Idem, pour M.Ramid qui a pris la parole par la même occasion pour fournir ses propres chiffres. En termes de plaintes, ce dernier avance un chiffre inférieur à celui de l’Intérieur. Celles qui ont été déposées entre les mains des procureurs, sont au nombre de 77, dont 51 ont été classées sans suite, 20 sont toujours en cours d’instruction et 6 déférées devant les tribunaux.
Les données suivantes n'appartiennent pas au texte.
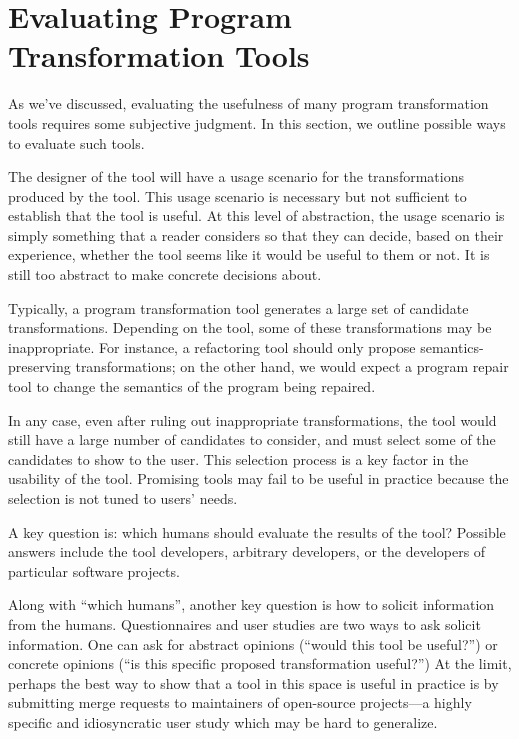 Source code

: \section{Evaluating Program Transformation Tools}
\label{sec:how-to-evaluate}
As we've discussed, evaluating the usefulness of many program
transformation tools requires some subjective judgment. In this
section, we outline possible ways to evaluate such tools.

The designer of the tool will have a usage scenario for the 
transformations produced by the tool. This usage scenario is 
necessary but not sufficient to establish that the tool is useful.
At this level of abstraction, the usage scenario is simply something
that a reader considers so that they can decide, based on their experience, 
whether the tool seems like it would be useful to them or not. 
It is still too abstract to make concrete decisions about.

Typically, a program transformation tool generates a large set of
candidate transformations. Depending on the tool, some of these
transformations may be inappropriate. For instance, a refactoring
tool should only propose semantics-preserving transformations; on the
other hand, we would expect a program repair tool to change the semantics
of the program being repaired. 

In any case, even after ruling out 
inappropriate transformations, the tool would still have a large
number of candidates to consider, and must select some of the candidates to show
to the user. This selection process is a key factor in the usability of the tool.
Promising tools may fail to be useful in practice because the selection is not
tuned to users' needs.

A key question is: which humans should evaluate the results of the tool?
Possible answers include the tool developers, arbitrary developers, or the developers
of particular software projects.

Along with ``which humans'', another key question is how to solicit
information from the humans. Questionnaires and user studies are two
ways to ask solicit information. One can ask for abstract opinions
(``would this tool be useful?'') or concrete opinions (``is this
specific proposed transformation useful?'') At the limit, perhaps the
best way to show that a tool in this space is useful in practice is by
submitting merge requests to maintainers of open-source projects---a 
highly specific and idiosyncratic user study which may be hard to generalize.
Mais ce qui reste incompréhensible, c’est le double discours du PJD. Au moment où Ramid acclamait et approuvait les données avancées par son collègue de l’Intérieur, le directeur de campagne de son parti (PJD), Abdelhaq El Arabi, développe un autre avis. En effet, dans des déclarations faites au site officiel du parti (pjd.ma) A.El Arabi fustige « l’habituelle ingérence des agents de l’Etat dans le processus électoral » qui a connu une « nette montée cette année ». Ces interventions qui sont, selon lui, « en faveur du PAM » et qui « visent directement le PJD ont proliféré et concernent tout le territoire » !
Pour autant, un tas de questions s’impose : est-il vrai que le ministère de l’Intérieur s’acharne contre le PJD et favorise le PAM ? Pourquoi Ramid n’a rien évoqué de cela devant les autres formations politiques lors de la réunion de la commission gouvernementale ? Pourquoi n’a-t-il pas fait part de cette montée des interventions des agents de l’Etat devant la presse ?… Une seule réponse s’avère convaincante : le PJD fait du discours de victimisation sa principale arme de communication.